Nieprawdziwe są stwierdzenia sugerujące mój udział w nielegalnym przekazaniu poufnych informacji dotyczących tzw. sprawy starachowickiej - dementował doniesienia mediów komendant główny policji. Prasa sugeruje, że gen. Antoni Kowalczyk może być zamieszany w aferę.

Według informacji "Rzeczpospolitej" i "Super Expressu", gen. Kowalczyk zmienił zeznania, składane w śledztwie w sprawie przecieku informacji o planowanej przez Centralne Biuro Śledcze akcji w Starachowicach. Najpierw twierdził, że nie przekazywał Zbigniewowi Sobotce informacji, potem jednak zmienił zdanie. Co ta zmiana mogłaby oznaczać? Posłuchaj w relacji Tomasza Skorego:

Na doniesienia prasowe zareagował były wiceminister spraw wewnętrznych Zbigniew Sobotka. Stwierdził, iż komendant główny policji nie przekazał mi żadnych informacji o planowanej akcji CBŚ w Starachowicach.

Na zarzuty prasy odpowiada także zastępca prokuratora okręgowego w Kielcach: Zeznania komendanta objęte są tajemnicą służbową i stanowią fragment materiału z klauzulą "poufne" - powiedział prok.
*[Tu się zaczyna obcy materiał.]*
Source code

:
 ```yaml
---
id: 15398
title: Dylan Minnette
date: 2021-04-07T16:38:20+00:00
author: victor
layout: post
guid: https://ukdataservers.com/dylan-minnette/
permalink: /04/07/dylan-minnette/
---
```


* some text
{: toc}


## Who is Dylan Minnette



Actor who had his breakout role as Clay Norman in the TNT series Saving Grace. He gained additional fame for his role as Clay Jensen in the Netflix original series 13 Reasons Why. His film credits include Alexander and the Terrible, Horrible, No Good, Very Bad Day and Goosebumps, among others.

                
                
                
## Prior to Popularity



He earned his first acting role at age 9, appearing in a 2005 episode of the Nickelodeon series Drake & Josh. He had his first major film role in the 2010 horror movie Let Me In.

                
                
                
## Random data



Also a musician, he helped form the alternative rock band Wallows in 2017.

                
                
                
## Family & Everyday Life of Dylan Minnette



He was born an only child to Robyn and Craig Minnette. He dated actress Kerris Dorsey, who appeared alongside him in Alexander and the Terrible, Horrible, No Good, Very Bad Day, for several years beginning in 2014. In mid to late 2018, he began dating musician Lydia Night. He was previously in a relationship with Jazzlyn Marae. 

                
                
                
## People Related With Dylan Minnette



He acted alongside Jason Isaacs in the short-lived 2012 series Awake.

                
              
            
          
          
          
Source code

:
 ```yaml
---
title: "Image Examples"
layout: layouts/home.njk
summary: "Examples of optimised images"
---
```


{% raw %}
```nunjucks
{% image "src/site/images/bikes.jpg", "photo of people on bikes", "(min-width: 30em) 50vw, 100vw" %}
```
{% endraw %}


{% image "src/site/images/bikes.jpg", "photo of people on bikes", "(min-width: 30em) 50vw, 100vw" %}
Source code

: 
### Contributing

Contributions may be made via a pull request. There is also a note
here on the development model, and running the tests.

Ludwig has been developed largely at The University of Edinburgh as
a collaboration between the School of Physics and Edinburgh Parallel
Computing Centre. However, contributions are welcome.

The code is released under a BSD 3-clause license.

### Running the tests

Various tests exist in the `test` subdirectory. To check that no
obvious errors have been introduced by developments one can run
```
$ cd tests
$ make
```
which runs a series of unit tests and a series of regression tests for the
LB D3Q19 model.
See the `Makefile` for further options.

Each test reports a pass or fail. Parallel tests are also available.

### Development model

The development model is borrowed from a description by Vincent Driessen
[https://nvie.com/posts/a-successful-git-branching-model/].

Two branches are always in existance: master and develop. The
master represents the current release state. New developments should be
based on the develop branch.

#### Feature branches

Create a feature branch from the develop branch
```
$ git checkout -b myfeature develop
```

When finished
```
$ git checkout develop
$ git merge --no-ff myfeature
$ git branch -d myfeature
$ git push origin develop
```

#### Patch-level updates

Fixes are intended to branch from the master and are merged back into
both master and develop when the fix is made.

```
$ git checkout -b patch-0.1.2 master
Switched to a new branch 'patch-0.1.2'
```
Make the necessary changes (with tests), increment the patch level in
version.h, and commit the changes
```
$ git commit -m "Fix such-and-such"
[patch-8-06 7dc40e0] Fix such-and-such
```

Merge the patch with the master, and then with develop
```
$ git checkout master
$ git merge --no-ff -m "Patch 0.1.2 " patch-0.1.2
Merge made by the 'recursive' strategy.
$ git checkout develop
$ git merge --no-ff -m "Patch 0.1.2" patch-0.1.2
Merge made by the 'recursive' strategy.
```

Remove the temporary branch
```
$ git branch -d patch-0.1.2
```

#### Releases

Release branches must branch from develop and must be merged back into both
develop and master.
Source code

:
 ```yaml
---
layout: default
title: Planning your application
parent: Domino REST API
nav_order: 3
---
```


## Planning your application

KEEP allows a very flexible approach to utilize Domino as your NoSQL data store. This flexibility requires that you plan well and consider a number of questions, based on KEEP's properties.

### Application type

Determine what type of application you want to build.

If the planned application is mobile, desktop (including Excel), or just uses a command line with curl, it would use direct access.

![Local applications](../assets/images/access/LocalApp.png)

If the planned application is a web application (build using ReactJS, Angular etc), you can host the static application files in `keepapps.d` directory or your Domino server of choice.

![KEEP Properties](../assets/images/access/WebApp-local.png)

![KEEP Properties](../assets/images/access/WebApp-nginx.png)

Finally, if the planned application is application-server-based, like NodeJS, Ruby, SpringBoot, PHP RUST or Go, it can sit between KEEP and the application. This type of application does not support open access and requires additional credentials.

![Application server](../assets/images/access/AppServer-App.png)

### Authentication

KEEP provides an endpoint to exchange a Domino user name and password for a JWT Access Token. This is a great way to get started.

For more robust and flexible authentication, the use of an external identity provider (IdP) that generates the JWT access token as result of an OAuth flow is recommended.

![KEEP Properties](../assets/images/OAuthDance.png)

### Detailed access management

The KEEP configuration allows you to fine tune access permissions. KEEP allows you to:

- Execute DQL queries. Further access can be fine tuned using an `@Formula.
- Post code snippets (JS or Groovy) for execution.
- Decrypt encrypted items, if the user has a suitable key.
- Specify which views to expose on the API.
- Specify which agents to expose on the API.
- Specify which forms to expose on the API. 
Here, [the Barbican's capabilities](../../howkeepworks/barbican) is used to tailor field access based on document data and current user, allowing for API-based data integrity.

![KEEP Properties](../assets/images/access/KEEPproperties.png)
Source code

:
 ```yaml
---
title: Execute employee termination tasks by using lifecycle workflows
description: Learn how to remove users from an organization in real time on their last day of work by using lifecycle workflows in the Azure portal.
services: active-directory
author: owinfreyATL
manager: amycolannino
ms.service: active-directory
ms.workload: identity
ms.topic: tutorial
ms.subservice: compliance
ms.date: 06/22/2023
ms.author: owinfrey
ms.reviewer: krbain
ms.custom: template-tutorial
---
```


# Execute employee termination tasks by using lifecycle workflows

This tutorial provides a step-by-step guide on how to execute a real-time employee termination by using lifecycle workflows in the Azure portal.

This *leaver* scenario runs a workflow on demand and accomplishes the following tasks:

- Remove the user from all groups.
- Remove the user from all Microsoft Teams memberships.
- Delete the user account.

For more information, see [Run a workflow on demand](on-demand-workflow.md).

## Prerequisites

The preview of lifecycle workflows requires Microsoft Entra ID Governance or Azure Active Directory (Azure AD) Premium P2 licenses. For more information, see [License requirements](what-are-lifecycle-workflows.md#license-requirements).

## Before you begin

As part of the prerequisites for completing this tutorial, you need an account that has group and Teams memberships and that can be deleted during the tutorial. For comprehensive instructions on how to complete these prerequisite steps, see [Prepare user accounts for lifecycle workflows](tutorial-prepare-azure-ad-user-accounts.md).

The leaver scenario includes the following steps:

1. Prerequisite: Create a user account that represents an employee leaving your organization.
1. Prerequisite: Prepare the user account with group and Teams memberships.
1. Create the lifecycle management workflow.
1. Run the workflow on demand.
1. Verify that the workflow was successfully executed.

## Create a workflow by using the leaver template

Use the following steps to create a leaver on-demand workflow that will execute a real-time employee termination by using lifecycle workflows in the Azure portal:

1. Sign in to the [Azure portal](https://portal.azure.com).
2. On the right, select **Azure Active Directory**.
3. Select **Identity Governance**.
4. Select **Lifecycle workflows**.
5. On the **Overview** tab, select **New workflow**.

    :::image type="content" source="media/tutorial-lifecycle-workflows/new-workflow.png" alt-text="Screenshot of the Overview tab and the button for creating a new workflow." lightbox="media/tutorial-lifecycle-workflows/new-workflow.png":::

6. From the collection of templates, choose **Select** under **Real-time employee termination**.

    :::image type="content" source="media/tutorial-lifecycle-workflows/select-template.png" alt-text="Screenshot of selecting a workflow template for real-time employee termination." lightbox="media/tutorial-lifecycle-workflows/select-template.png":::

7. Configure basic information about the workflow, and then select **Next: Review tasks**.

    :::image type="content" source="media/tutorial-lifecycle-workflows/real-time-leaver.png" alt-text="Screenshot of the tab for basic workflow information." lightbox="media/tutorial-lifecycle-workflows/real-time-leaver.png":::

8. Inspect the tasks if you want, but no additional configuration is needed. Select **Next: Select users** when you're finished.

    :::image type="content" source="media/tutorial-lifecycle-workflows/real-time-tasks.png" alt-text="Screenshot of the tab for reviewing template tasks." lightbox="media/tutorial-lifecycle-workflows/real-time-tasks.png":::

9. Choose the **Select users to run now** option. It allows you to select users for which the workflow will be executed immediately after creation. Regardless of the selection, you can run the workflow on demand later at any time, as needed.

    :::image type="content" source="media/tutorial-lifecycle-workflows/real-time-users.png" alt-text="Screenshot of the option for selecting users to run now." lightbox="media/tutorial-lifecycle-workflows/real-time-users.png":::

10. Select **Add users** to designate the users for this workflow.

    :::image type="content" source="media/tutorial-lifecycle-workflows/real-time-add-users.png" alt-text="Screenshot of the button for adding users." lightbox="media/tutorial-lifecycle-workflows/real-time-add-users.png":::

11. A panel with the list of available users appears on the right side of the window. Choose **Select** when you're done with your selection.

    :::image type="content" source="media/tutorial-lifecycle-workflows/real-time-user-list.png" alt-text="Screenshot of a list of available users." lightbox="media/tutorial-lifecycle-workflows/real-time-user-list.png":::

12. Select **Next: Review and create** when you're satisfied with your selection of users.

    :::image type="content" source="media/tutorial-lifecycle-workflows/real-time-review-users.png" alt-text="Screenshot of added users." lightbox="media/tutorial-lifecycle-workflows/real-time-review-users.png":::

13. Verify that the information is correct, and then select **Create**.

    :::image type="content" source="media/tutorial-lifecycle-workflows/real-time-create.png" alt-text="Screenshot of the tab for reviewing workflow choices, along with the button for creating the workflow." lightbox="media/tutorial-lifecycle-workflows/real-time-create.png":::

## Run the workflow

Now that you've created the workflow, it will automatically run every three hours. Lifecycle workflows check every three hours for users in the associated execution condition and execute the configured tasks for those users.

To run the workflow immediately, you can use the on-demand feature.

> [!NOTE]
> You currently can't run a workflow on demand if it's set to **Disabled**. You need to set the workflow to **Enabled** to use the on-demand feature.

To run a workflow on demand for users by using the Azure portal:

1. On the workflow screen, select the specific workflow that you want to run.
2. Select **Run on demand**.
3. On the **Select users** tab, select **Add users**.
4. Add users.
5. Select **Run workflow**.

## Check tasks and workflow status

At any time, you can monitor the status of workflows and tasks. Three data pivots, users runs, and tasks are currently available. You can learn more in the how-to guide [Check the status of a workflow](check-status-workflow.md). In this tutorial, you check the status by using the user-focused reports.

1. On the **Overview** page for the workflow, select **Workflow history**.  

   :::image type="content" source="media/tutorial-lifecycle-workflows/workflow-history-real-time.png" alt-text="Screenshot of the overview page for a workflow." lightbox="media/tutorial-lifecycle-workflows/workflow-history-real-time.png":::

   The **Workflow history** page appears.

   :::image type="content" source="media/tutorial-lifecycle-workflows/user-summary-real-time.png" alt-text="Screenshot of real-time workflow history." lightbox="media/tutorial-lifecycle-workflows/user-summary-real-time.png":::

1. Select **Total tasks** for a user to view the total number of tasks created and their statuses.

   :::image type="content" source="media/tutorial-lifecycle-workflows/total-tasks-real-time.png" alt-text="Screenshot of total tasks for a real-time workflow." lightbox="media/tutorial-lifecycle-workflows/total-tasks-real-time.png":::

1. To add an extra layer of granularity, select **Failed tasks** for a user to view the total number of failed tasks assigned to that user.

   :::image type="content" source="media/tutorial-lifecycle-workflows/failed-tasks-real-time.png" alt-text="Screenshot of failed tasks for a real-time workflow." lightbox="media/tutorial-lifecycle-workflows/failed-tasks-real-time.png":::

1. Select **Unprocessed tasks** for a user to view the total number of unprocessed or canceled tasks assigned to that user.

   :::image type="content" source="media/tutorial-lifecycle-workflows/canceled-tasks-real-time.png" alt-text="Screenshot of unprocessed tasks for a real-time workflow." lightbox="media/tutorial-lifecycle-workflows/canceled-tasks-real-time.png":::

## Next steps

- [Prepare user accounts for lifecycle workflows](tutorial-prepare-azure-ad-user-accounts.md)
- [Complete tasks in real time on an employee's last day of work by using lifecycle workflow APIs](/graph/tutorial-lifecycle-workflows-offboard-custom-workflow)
Janusz Bors. Jednocześnie zapewnił, iż informacje nie wyciekły z kieleckiej prokuratury.

Doniesieniom prasy nie ufają politycy SLD. Opozycja podchodzi do nich z rezerwą. Jeśli to prawda, to stała się rzecz straszna - mówi Bronisław Komorowski z Platformy Obywatelskiej. Zdaniem Zbigniewa Wassermanna z Prawa i Sprawiedliwości osobliwość tej sprawy polega na tym, że w bardzo niejednoznacznej roli, wręcz w roli o której można podejrzewać, że przestępczej, występują osoby, które pełnią niezwykle wysokie funkcje w resorcie spraw wewnętrznych. A więc osoby, które nadzorują pracę policji - podkreślił Wassermann.

Przypomnijmy, Prokuratura Okręgowa w Kielcach chce przedstawić Sobotce zarzuty związane z ujawnieniem informacji o akcji CBŚ przeciwko starachowickim samorządowcom. We wtorek sejmowa komisja regulaminowa rozpatrzy wniosek o uchylenie immunitetu Zbigniewowi Sobotce. Tydzień temu Sobotka zapowiadał, że dobrowolnie zrzeknie się immunitetu. Do dziś tego nie uczynił.

Z policyjnego podsłuchu wynika, że poseł SLD Andrzej Jagiełło zadzwonił do jednego ze starachowickich samorządowców i ostrzegł go przed planowaną akcją CBŚ. Powołał się przy tym na informacje otrzymane od wiceszefa MSWiA – Zbigniewa Sobotki. W marcu starosta ze Starachowic i wiceprzewodniczący Rady Powiatu (obaj z SLD) zostali aresztowani pod zarzutem współpracy ze zorganizowaną grupą przestępczą.